In the case of online programs, the main program is associated with a transaction and the transaction manager (CICS or IMS) is responsible for calling this program. This program typically utilises the designated transaction manager sentences to receive a message comprising multiple variables (EXEC CICS RECEIVE - GN) within a pre-defined memory area.
Whatever the execution mode (online or batch), these main COBOL programs can in turn make multiple calls to COBOL subroutines using the CALL
statement (in the case of CICS, this call could be made using the EXEC CICS LINK sentence).
Therefore, if we want to expose a COBOL program as a microservice that can be called by other microservices written in different programming languages, it is necessary to understand the different data types that a COBOL program can use and convert them to a standard type that can be used by any programming language.
Data types in COBOL
Defining a variable in a COBOL program can be confusing to someone used to working with modern programming languages. In addition, there are several data types that are commonly used by a COBOL programmer that have no equivalent in any modern programming language.
Let’s try to decipher the operation of the most commonly used COBOL data types in a standard program and define their translation to a modern language such as Go.
Variables that require double-byte characters are excluded.
As in any other language, to define a variable we must declare its name and type (string, int, float, bytes, etc.), however, in COBOL this definition is not done directly, it is done through the USAGE
and PICTURE
clauses.
01 VAR1 PIC S9(3)V9(2) COMP VALUE ZEROS.
The USAGE
clause defines the internal memory storage to be used by the variable.
The PICTURE
(or PIC
) clause defines the mask associated with the variable and its general characteristics; this definition is done by using a set of specific characters or symbols:
- A, the variable contains alphabetic characters.
- X, the variable contains alphanumeric characters
- 9, numeric variable
- S, indicates a signed numeric variable
- V, number of decimal places
- Etc.
USAGE DISPLAY
Variables defined as USAGE DISPLAY
can be of the following types
Alphabetical
They are defined by using the symbol A in the PICTURE
clause.
01 VAR-ALPHA PIC A(20).
They can only store characters from the Latin alphabet.

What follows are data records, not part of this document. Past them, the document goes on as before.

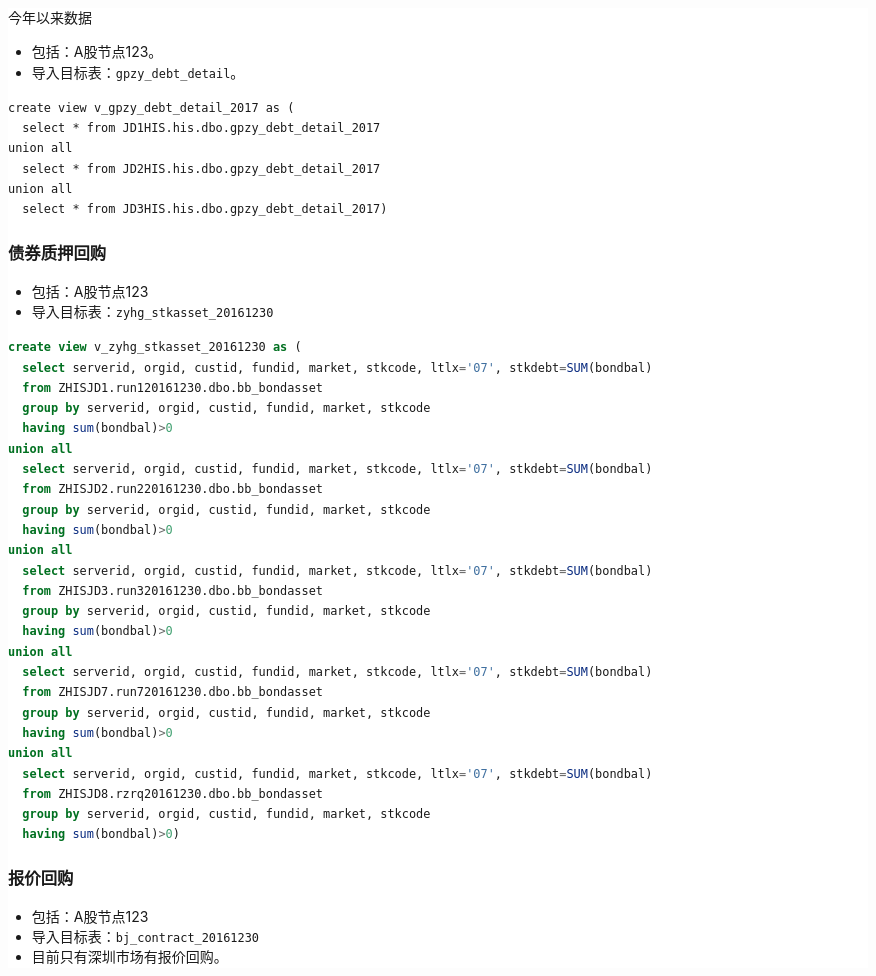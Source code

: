 今年以来数据

- 包括：A股节点123。
- 导入目标表：`gpzy_debt_detail`。


```
create view v_gpzy_debt_detail_2017 as (
  select * from JD1HIS.his.dbo.gpzy_debt_detail_2017
union all
  select * from JD2HIS.his.dbo.gpzy_debt_detail_2017
union all
  select * from JD3HIS.his.dbo.gpzy_debt_detail_2017)
```

### 债券质押回购

- 包括：A股节点123
- 导入目标表：`zyhg_stkasset_20161230`

```sql
create view v_zyhg_stkasset_20161230 as (
  select serverid, orgid, custid, fundid, market, stkcode, ltlx='07', stkdebt=SUM(bondbal) 
  from ZHISJD1.run120161230.dbo.bb_bondasset
  group by serverid, orgid, custid, fundid, market, stkcode
  having sum(bondbal)>0
union all  
  select serverid, orgid, custid, fundid, market, stkcode, ltlx='07', stkdebt=SUM(bondbal) 
  from ZHISJD2.run220161230.dbo.bb_bondasset
  group by serverid, orgid, custid, fundid, market, stkcode
  having sum(bondbal)>0
union all  
  select serverid, orgid, custid, fundid, market, stkcode, ltlx='07', stkdebt=SUM(bondbal) 
  from ZHISJD3.run320161230.dbo.bb_bondasset
  group by serverid, orgid, custid, fundid, market, stkcode
  having sum(bondbal)>0
union all  
  select serverid, orgid, custid, fundid, market, stkcode, ltlx='07', stkdebt=SUM(bondbal) 
  from ZHISJD7.run720161230.dbo.bb_bondasset
  group by serverid, orgid, custid, fundid, market, stkcode
  having sum(bondbal)>0
union all  
  select serverid, orgid, custid, fundid, market, stkcode, ltlx='07', stkdebt=SUM(bondbal) 
  from ZHISJD8.rzrq20161230.dbo.bb_bondasset
  group by serverid, orgid, custid, fundid, market, stkcode
  having sum(bondbal)>0)
```

### 报价回购

- 包括：A股节点123
- 导入目标表：`bj_contract_20161230`
- 目前只有深圳市场有报价回购。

Their use is not very common, as they are generally replaced by alphanumeric variables, which we will see below.
Alphanumeric
They are defined by using the symbol X in the PICTURE
clause.
01 VAR-CHAR PIC X(20).
As in the previous case, it is not necessary to define the USAGE
clause, since variables of type A or X are of type DISPLAY
by default.
Numeric
They are defined by using the symbol 9 in the PICTURE
clause.
01 VAR1 PIC S9(3)V9(2) USAGE DISPLAY.
In this case, we define a numeric variable of length 5 (3 integer places and 2 decimal places) with sign.
The definition of numeric variables of type DISPLAY
can be explicit, as in the previous example, or implicit if the USAGE
clause is not declared.
Internal storage
Each of the defined characters is stored in a byte (EBCDIC), in the case of signed numeric type variables, the sign is defined in the first 4 bits of the last byte.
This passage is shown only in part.